[Saved data entries]
|---|

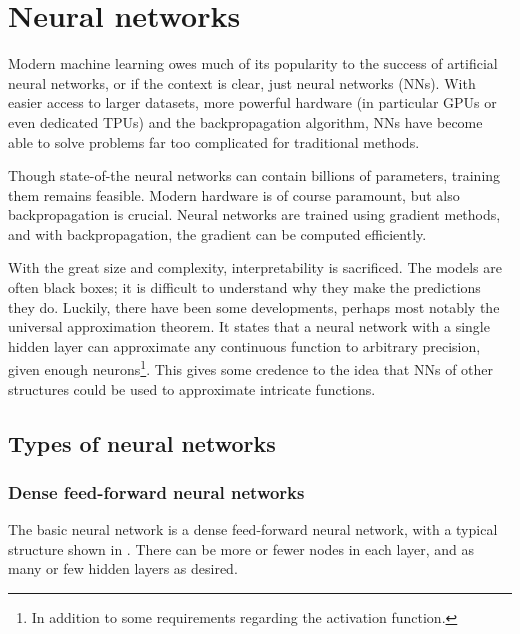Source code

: \section{Neural networks}
Modern machine learning owes much of its popularity to the success of artificial neural networks, or if the context is clear, just neural networks (NNs).
With easier access to larger datasets, more powerful hardware (in particular GPUs or even dedicated TPUs) and the backpropagation algorithm, NNs have become able to solve problems far too complicated for traditional methods.

Though state-of-the neural networks can contain billions of parameters, training them remains feasible.
Modern hardware is of course paramount, but also backpropagation is crucial.
Neural networks are trained using gradient methods, and with backpropagation, the gradient can be computed efficiently.

With the great size and complexity, interpretability is sacrificed.
The models are often black boxes; it is difficult to understand why they make the predictions they do.
Luckily, there have been some developments, perhaps most notably the universal approximation theorem.
It states that a neural network with a single hidden layer can approximate any continuous function to arbitrary precision, given enough neurons\footnote{In addition to some requirements regarding the activation function.}.
This gives some credence to the idea that NNs of other structures could be used to approximate intricate functions.


\subsection{Types of neural networks}
\subsubsection{Dense feed-forward neural networks}
The basic neural network is a dense feed-forward neural network, with a typical structure shown in .
There can be more or fewer nodes in each layer, and as many or few hidden layers as desired.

|---|

Copy each line above exactly. Images do not belong in the copy.

Source code

: \section{Neural networks}
Modern machine learning owes much of its popularity to the success of artificial neural networks, or if the context is clear, just neural networks (NNs).
With easier access to larger datasets, more powerful hardware (in particular GPUs or even dedicated TPUs) and the backpropagation algorithm, NNs have become able to solve problems far too complicated for traditional methods.

Though state-of-the neural networks can contain billions of parameters, training them remains feasible.
Modern hardware is of course paramount, but also backpropagation is crucial.
Neural networks are trained using gradient methods, and with backpropagation, the gradient can be computed efficiently.

With the great size and complexity, interpretability is sacrificed.
The models are often black boxes; it is difficult to understand why they make the predictions they do.
Luckily, there have been some developments, perhaps most notably the universal approximation theorem.
It states that a neural network with a single hidden layer can approximate any continuous function to arbitrary precision, given enough neurons\footnote{In addition to some requirements regarding the activation function.}.
This gives some credence to the idea that NNs of other structures could be used to approximate intricate functions.


\subsection{Types of neural networks}
\subsubsection{Dense feed-forward neural networks}
The basic neural network is a dense feed-forward neural network, with a typical structure shown in .
There can be more or fewer nodes in each layer, and as many or few hidden layers as desired.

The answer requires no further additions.